Prompt: For the records below, print the lines from the line with "namque, adfixa Capitolia" through the line with "## Decipit natura populos est certa est meas" exactly as written; include both end lines and exclude the rest.

Supplied records:

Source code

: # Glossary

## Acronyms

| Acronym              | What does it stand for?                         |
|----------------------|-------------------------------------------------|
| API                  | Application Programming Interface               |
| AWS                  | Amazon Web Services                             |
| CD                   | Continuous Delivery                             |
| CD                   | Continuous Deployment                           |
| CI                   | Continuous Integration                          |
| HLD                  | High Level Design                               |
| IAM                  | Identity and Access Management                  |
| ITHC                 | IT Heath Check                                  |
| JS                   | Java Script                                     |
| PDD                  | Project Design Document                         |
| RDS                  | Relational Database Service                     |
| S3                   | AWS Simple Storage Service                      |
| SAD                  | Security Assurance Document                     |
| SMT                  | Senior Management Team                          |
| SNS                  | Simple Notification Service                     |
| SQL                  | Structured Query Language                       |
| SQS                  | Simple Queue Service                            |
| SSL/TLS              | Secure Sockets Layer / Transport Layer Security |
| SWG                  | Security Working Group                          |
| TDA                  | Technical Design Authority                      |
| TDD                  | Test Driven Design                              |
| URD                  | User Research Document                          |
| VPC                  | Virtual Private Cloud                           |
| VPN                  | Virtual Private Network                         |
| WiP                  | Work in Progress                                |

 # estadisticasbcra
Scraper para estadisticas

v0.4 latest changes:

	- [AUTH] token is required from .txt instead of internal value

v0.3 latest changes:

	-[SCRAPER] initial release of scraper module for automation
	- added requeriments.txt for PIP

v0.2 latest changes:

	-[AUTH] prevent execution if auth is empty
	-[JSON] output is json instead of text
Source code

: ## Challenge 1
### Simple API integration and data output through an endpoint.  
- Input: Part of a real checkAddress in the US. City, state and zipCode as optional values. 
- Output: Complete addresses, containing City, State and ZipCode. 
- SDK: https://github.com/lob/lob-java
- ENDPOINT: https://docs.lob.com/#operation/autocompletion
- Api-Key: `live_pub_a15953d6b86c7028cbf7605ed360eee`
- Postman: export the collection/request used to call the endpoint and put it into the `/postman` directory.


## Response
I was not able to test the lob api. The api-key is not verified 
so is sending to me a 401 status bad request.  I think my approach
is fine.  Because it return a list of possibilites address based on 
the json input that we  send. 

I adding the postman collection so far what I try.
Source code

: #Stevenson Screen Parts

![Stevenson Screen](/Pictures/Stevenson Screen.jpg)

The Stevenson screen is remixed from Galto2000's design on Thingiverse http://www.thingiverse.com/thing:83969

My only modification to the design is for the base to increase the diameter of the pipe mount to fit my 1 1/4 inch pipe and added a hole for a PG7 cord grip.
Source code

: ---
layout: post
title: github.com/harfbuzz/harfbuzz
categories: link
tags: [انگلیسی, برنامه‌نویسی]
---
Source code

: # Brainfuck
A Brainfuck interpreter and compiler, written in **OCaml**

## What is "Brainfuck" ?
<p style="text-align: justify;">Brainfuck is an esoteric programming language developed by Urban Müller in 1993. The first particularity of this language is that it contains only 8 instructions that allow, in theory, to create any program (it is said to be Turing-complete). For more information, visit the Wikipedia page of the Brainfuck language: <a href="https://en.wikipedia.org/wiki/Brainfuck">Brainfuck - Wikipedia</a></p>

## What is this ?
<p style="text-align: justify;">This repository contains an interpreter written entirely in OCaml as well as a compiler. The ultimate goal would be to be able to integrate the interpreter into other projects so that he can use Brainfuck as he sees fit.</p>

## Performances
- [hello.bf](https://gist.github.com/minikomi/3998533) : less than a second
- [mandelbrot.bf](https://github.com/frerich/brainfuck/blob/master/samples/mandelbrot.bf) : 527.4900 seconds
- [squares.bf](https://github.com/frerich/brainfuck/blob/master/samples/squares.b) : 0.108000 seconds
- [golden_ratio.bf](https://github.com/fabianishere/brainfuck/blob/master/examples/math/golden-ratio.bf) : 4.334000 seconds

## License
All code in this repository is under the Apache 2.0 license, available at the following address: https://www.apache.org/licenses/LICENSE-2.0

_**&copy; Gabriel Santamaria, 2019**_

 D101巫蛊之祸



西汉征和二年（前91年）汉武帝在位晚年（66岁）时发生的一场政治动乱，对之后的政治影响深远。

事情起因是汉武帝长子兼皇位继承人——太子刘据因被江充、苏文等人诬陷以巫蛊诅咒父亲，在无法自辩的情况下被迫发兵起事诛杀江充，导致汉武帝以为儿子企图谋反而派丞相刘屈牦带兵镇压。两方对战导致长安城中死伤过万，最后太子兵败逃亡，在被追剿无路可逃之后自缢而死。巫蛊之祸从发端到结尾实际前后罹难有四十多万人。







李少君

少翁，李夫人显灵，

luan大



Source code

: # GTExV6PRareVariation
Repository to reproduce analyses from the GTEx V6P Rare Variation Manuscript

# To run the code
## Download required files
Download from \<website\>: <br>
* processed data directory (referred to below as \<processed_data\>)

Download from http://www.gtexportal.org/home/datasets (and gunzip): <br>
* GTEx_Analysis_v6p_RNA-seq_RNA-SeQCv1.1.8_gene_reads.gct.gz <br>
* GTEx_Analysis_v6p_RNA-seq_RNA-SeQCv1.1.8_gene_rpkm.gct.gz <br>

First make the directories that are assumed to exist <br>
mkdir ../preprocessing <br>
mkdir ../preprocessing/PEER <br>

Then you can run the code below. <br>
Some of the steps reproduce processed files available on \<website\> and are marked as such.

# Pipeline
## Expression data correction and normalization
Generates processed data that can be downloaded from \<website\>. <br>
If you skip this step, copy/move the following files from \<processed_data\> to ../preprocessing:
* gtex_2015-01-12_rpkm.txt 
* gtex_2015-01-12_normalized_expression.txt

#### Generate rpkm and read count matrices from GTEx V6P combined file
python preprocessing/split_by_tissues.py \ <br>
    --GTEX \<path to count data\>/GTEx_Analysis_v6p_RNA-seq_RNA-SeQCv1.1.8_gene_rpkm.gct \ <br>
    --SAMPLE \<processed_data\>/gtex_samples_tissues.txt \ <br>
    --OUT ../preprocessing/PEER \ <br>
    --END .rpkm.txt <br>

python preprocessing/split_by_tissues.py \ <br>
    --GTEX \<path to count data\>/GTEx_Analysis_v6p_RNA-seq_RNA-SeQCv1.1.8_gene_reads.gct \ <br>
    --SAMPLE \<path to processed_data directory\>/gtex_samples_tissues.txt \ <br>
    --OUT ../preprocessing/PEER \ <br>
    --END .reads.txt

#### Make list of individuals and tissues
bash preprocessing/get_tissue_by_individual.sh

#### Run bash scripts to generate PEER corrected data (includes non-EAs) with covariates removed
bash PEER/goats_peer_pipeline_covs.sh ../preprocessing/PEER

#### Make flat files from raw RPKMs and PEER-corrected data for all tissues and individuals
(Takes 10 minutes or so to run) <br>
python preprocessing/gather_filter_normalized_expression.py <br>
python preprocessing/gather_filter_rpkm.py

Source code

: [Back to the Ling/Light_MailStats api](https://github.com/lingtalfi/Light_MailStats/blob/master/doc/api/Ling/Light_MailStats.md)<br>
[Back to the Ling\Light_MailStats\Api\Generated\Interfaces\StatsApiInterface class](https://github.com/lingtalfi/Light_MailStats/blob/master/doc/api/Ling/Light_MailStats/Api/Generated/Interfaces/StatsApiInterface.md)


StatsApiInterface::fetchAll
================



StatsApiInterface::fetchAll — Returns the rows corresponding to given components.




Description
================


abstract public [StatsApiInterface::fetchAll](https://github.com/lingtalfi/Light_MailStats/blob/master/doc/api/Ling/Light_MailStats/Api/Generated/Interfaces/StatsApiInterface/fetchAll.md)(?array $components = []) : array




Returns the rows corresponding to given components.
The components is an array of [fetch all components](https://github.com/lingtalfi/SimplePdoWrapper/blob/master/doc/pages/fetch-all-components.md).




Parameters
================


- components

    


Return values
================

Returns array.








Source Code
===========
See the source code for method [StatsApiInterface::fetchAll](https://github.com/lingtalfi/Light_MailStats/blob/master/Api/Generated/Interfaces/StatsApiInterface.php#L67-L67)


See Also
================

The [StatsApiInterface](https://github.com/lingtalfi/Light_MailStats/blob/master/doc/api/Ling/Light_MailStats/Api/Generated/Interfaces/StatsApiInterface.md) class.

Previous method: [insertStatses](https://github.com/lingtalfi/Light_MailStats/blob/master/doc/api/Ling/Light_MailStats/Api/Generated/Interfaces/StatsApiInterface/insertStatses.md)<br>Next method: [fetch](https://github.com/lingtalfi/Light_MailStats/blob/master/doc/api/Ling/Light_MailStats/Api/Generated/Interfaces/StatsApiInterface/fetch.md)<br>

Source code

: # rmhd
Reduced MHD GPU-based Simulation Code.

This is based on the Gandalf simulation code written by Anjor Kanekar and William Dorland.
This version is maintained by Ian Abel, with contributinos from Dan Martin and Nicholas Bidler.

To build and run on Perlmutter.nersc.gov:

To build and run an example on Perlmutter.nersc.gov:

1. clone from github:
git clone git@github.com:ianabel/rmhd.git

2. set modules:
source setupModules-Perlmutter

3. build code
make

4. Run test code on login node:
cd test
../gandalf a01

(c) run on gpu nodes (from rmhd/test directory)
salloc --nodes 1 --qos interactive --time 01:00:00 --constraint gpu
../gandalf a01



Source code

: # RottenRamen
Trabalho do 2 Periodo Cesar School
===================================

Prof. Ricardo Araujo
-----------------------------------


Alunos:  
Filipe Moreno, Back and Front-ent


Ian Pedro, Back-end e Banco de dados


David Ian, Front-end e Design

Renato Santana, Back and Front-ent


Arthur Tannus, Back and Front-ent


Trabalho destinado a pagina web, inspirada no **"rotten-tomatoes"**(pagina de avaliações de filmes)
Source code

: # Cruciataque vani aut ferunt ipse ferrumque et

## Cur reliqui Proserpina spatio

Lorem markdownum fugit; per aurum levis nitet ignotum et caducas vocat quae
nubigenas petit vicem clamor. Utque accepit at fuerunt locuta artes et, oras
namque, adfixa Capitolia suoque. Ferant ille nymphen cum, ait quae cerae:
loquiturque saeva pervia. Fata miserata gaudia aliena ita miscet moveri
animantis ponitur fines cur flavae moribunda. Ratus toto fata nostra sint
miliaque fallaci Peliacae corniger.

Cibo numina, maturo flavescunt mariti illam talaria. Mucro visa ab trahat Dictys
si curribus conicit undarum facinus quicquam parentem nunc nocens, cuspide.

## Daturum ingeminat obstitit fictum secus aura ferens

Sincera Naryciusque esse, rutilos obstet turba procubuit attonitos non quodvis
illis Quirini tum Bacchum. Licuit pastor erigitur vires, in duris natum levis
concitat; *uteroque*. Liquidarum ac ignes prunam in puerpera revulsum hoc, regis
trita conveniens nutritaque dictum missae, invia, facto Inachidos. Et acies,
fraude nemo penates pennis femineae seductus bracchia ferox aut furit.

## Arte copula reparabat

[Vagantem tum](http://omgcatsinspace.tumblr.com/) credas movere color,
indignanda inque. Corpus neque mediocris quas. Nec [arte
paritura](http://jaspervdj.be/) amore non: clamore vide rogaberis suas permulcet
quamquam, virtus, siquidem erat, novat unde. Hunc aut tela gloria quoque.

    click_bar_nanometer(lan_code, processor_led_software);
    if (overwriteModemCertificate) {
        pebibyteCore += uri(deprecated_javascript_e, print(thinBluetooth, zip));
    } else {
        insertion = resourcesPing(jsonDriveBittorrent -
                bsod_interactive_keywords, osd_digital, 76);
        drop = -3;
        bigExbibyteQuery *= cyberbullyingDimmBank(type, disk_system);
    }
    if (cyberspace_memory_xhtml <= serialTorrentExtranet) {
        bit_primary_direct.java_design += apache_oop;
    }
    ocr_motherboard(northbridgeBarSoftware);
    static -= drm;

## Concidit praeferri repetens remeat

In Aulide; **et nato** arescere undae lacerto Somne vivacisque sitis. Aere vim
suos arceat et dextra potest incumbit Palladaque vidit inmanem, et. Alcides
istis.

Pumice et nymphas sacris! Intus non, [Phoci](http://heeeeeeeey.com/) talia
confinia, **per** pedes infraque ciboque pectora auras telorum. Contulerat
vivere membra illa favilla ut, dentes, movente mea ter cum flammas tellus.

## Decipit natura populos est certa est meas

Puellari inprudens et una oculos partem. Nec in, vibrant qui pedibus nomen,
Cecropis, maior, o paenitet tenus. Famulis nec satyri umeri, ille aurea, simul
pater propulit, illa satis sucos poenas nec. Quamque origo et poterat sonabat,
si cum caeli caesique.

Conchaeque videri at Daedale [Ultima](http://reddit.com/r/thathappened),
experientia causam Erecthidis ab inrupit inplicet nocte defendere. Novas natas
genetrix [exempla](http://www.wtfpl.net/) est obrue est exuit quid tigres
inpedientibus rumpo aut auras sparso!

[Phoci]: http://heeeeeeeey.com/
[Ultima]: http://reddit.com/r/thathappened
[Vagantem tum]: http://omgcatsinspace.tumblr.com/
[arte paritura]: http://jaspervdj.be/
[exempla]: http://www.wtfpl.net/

Your solution:
namque, adfixa Capitolia suoque. Ferant ille nymphen cum, ait quae cerae:
loquiturque saeva pervia. Fata miserata gaudia aliena ita miscet moveri
animantis ponitur fines cur flavae moribunda. Ratus toto fata nostra sint
miliaque fallaci Peliacae corniger.

Cibo numina, maturo flavescunt mariti illam talaria. Mucro visa ab trahat Dictys
si curribus conicit undarum facinus quicquam parentem nunc nocens, cuspide.

## Daturum ingeminat obstitit fictum secus aura ferens

Sincera Naryciusque esse, rutilos obstet turba procubuit attonitos non quodvis
illis Quirini tum Bacchum. Licuit pastor erigitur vires, in duris natum levis
concitat; *uteroque*. Liquidarum ac ignes prunam in puerpera revulsum hoc, regis
trita conveniens nutritaque dictum missae, invia, facto Inachidos. Et acies,
fraude nemo penates pennis femineae seductus bracchia ferox aut furit.

## Arte copula reparabat

[Vagantem tum](http://omgcatsinspace.tumblr.com/) credas movere color,
indignanda inque. Corpus neque mediocris quas. Nec [arte
paritura](http://jaspervdj.be/) amore non: clamore vide rogaberis suas permulcet
quamquam, virtus, siquidem erat, novat unde. Hunc aut tela gloria quoque.

    click_bar_nanometer(lan_code, processor_led_software);
    if (overwriteModemCertificate) {
        pebibyteCore += uri(deprecated_javascript_e, print(thinBluetooth, zip));
    } else {
        insertion = resourcesPing(jsonDriveBittorrent -
                bsod_interactive_keywords, osd_digital, 76);
        drop = -3;
        bigExbibyteQuery *= cyberbullyingDimmBank(type, disk_system);
    }
    if (cyberspace_memory_xhtml <= serialTorrentExtranet) {
        bit_primary_direct.java_design += apache_oop;
    }
    ocr_motherboard(northbridgeBarSoftware);
    static -= drm;

## Concidit praeferri repetens remeat

In Aulide; **et nato** arescere undae lacerto Somne vivacisque sitis. Aere vim
suos arceat et dextra potest incumbit Palladaque vidit inmanem, et. Alcides
istis.

Pumice et nymphas sacris! Intus non, [Phoci](http://heeeeeeeey.com/) talia
confinia, **per** pedes infraque ciboque pectora auras telorum. Contulerat
vivere membra illa favilla ut, dentes, movente mea ter cum flammas tellus.

## Decipit natura populos est certa est meas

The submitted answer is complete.